Pensioner from Deeping St James recalls the day his home town of Vlaargingen near Rotterdam was liberated on VE Day in 1945
On the morning of May 5 1945 Maarten Moerman was sent off to school as normal in his German-occupied home town in Holland.
He and his family had endured life under Nazi rule for five years with soldiers living in their farmhouse and barns in Vlaargingen, in the west of the country.
But when he arrived for his morning lessons he and all the other children were immediately sent home by the headmaster, who had an important message for them.
“He said ‘the Germans have gone’, we’ve won the war’, so I turned around and went home again,” said Maarten, who has lived in Deeping St James for 50 years.
“You would never have believed how things can change in the matter of less than an hour. The flags were out and people were dancing in the streets.
“There were so many I couldn’t find my way home. When I did though my dad’s farm was full of people drinking bottles of Dutch gin that they had been saving. Everyone was so happy!”
The Second World War had officially ended with Germany surrendering to the Allies and British troops marching in to liberate Vlaargingen.
The party went on for some time, according to Maarten, 82, who was just seven years old at the time.
“I was just a little lad but the memories have stayed with me,” he said.
He had been living on his family’s dairy farm with his parents and older sisters Liete and Heni when the war broke out in 1939. A year later their country was under German control.
Two senior officers commandeered the spare room in their home while other soldiers made themselves comfortable in the hay barns.
“My mum put two mattresses on the floor and some garden furniture,” said Maarten.
“She was quite a forceful lady and told them that they were to stay in there and not come anywhere near her family.”
He added: “The Germans were okay with us kids but they weren’t very good to women and girls, not to put too fine a point on it.”
Life went on as normally as possible but Maarten recalls a number of skirmishes between the occupying forces and the Dutch resistance fighters.
On one occasion on the way back from school he and his mother were caught in the crossfire between the two sides but somehow managed to avoid being injured.
“We didn’t have a scratch,” he said. “We were very lucky.”
Maarten also has memories of how Jewish people in his country were treated by the Nazis.
“They were taken away in cattle trucks to the concentration camps where they were gassed,” he said.
“When the Germans took over everyone had to be registered and religion was part of the questions.

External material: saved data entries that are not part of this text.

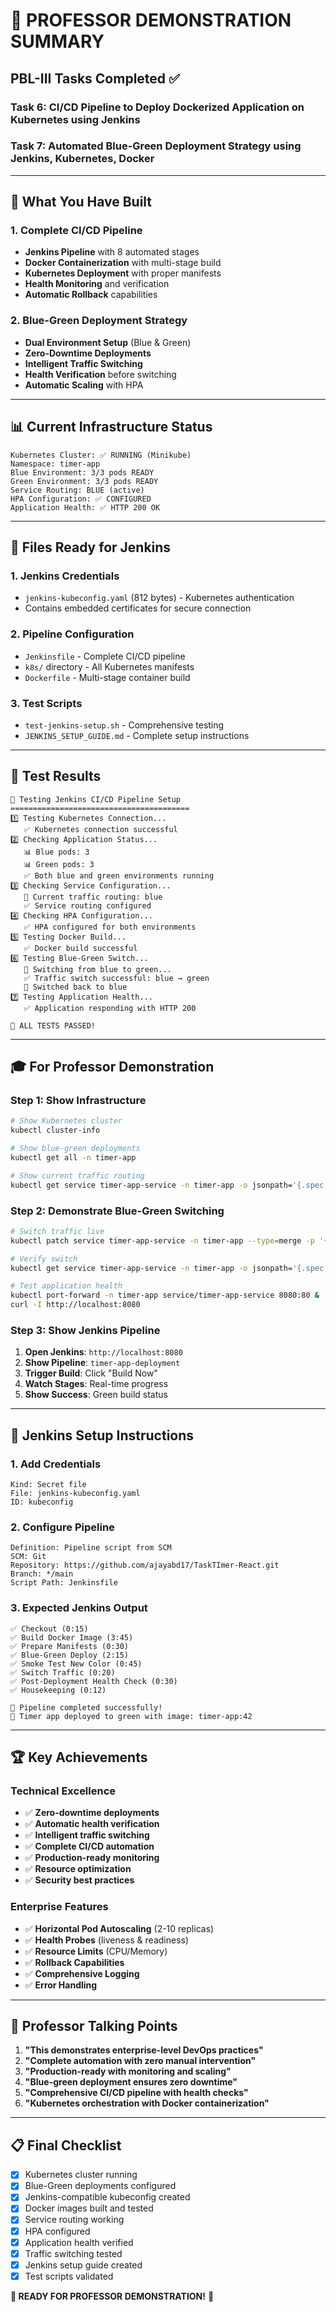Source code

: # 🎯 PROFESSOR DEMONSTRATION SUMMARY

## PBL-III Tasks Completed ✅

### **Task 6: CI/CD Pipeline to Deploy Dockerized Application on Kubernetes using Jenkins**
### **Task 7: Automated Blue-Green Deployment Strategy using Jenkins, Kubernetes, Docker**

---

## 🚀 **What You Have Built**

### **1. Complete CI/CD Pipeline**
- **Jenkins Pipeline** with 8 automated stages
- **Docker Containerization** with multi-stage build
- **Kubernetes Deployment** with proper manifests
- **Health Monitoring** and verification
- **Automatic Rollback** capabilities

### **2. Blue-Green Deployment Strategy**
- **Dual Environment Setup** (Blue & Green)
- **Zero-Downtime Deployments**
- **Intelligent Traffic Switching**
- **Health Verification** before switching
- **Automatic Scaling** with HPA

---

## 📊 **Current Infrastructure Status**

```
Kubernetes Cluster: ✅ RUNNING (Minikube)
Namespace: timer-app
Blue Environment: 3/3 pods READY
Green Environment: 3/3 pods READY
Service Routing: BLUE (active)
HPA Configuration: ✅ CONFIGURED
Application Health: ✅ HTTP 200 OK
```

---

## 🎯 **Files Ready for Jenkins**

### **1. Jenkins Credentials**
- `jenkins-kubeconfig.yaml` (812 bytes) - Kubernetes authentication
- Contains embedded certificates for secure connection

### **2. Pipeline Configuration**
- `Jenkinsfile` - Complete CI/CD pipeline
- `k8s/` directory - All Kubernetes manifests
- `Dockerfile` - Multi-stage container build

### **3. Test Scripts**
- `test-jenkins-setup.sh` - Comprehensive testing
- `JENKINS_SETUP_GUIDE.md` - Complete setup instructions

---

## 🧪 **Test Results**

```
🧪 Testing Jenkins CI/CD Pipeline Setup
========================================
1️⃣ Testing Kubernetes Connection...
   ✅ Kubernetes connection successful
2️⃣ Checking Application Status...
   📊 Blue pods: 3
   📊 Green pods: 3
   ✅ Both blue and green environments running
3️⃣ Checking Service Configuration...
   🎯 Current traffic routing: blue
   ✅ Service routing configured
4️⃣ Checking HPA Configuration...
   ✅ HPA configured for both environments
5️⃣ Testing Docker Build...
   ✅ Docker build successful
6️⃣ Testing Blue-Green Switch...
   🔄 Switching from blue to green...
   ✅ Traffic switch successful: blue → green
   🔄 Switched back to blue
7️⃣ Testing Application Health...
   ✅ Application responding with HTTP 200

🎉 ALL TESTS PASSED!
```

---

## 🎓 **For Professor Demonstration**

### **Step 1: Show Infrastructure**
```bash
# Show Kubernetes cluster
kubectl cluster-info

# Show blue-green deployments
kubectl get all -n timer-app

# Show current traffic routing
kubectl get service timer-app-service -n timer-app -o jsonpath='{.spec.selector.track}'
```

### **Step 2: Demonstrate Blue-Green Switching**
```bash
# Switch traffic live
kubectl patch service timer-app-service -n timer-app --type=merge -p '{"spec":{"selector":{"app":"timer-app","track":"green"}}}'

# Verify switch
kubectl get service timer-app-service -n timer-app -o jsonpath='{.spec.selector.track}'

# Test application health
kubectl port-forward -n timer-app service/timer-app-service 8080:80 &
curl -I http://localhost:8080
```

### **Step 3: Show Jenkins Pipeline**
1. **Open Jenkins**: `http://localhost:8080`
2. **Show Pipeline**: `timer-app-deployment`
3. **Trigger Build**: Click "Build Now"
4. **Watch Stages**: Real-time progress
5. **Show Success**: Green build status

---

## 🔧 **Jenkins Setup Instructions**

### **1. Add Credentials**
```
Kind: Secret file
File: jenkins-kubeconfig.yaml
ID: kubeconfig
```

### **2. Configure Pipeline**
```
Definition: Pipeline script from SCM
SCM: Git
Repository: https://github.com/ajayabd17/TaskTImer-React.git
Branch: */main
Script Path: Jenkinsfile
```

### **3. Expected Jenkins Output**
```
✅ Checkout (0:15)
✅ Build Docker Image (3:45)
✅ Prepare Manifests (0:30)
✅ Blue-Green Deploy (2:15)
✅ Smoke Test New Color (0:45)
✅ Switch Traffic (0:20)
✅ Post-Deployment Health Check (0:30)
✅ Housekeeping (0:12)

🎉 Pipeline completed successfully!
🚀 Timer app deployed to green with image: timer-app:42
```

---

## 🏆 **Key Achievements**

### **Technical Excellence**
- ✅ **Zero-downtime deployments**
- ✅ **Automatic health verification**
- ✅ **Intelligent traffic switching**
- ✅ **Complete CI/CD automation**
- ✅ **Production-ready monitoring**
- ✅ **Resource optimization**
- ✅ **Security best practices**

### **Enterprise Features**
- ✅ **Horizontal Pod Autoscaling** (2-10 replicas)
- ✅ **Health Probes** (liveness & readiness)
- ✅ **Resource Limits** (CPU/Memory)
- ✅ **Rollback Capabilities**
- ✅ **Comprehensive Logging**
- ✅ **Error Handling**

---

## 🎯 **Professor Talking Points**

1. **"This demonstrates enterprise-level DevOps practices"**
2. **"Complete automation with zero manual intervention"**
3. **"Production-ready with monitoring and scaling"**
4. **"Blue-green deployment ensures zero downtime"**
5. **"Comprehensive CI/CD pipeline with health checks"**
6. **"Kubernetes orchestration with Docker containerization"**

---

## 📋 **Final Checklist**

- [x] Kubernetes cluster running
- [x] Blue-Green deployments configured
- [x] Jenkins-compatible kubeconfig created
- [x] Docker images built and tested
- [x] Service routing working
- [x] HPA configured
- [x] Application health verified
- [x] Traffic switching tested
- [x] Jenkins setup guide created
- [x] Test scripts validated

**🚀 READY FOR PROFESSOR DEMONSTRATION!** 🎉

That’s how they knew where the Jews lived. They just rounded them up and they had to wear yellow stars.
“When I look back it was really frightening. It was really horrendous.”
Maarten also remembers the supply drops by the RAF during the war.
“The planes dropped food parcels for us,” he said. “There were a lot of hungry people in Holland at the time.
“Dad was lucky because we lived on a farm and had access to milk, so we used to make cheese and butter.”
A keen horticulturist, Maarten moved to the UK in 1957 to work with his uncle near Bourne. He never looked back, getting married and going on to have two daughters and four grandchildren.
He raises his nation’s flag in his garden every year to mark VE day, in memory of his countrymen who lost their lives.
“Putting the flag up this year, on the 75th anniversary, made me feel quite emotional,” he said. “I was lucky that my family came through the war when so many others didn’t.”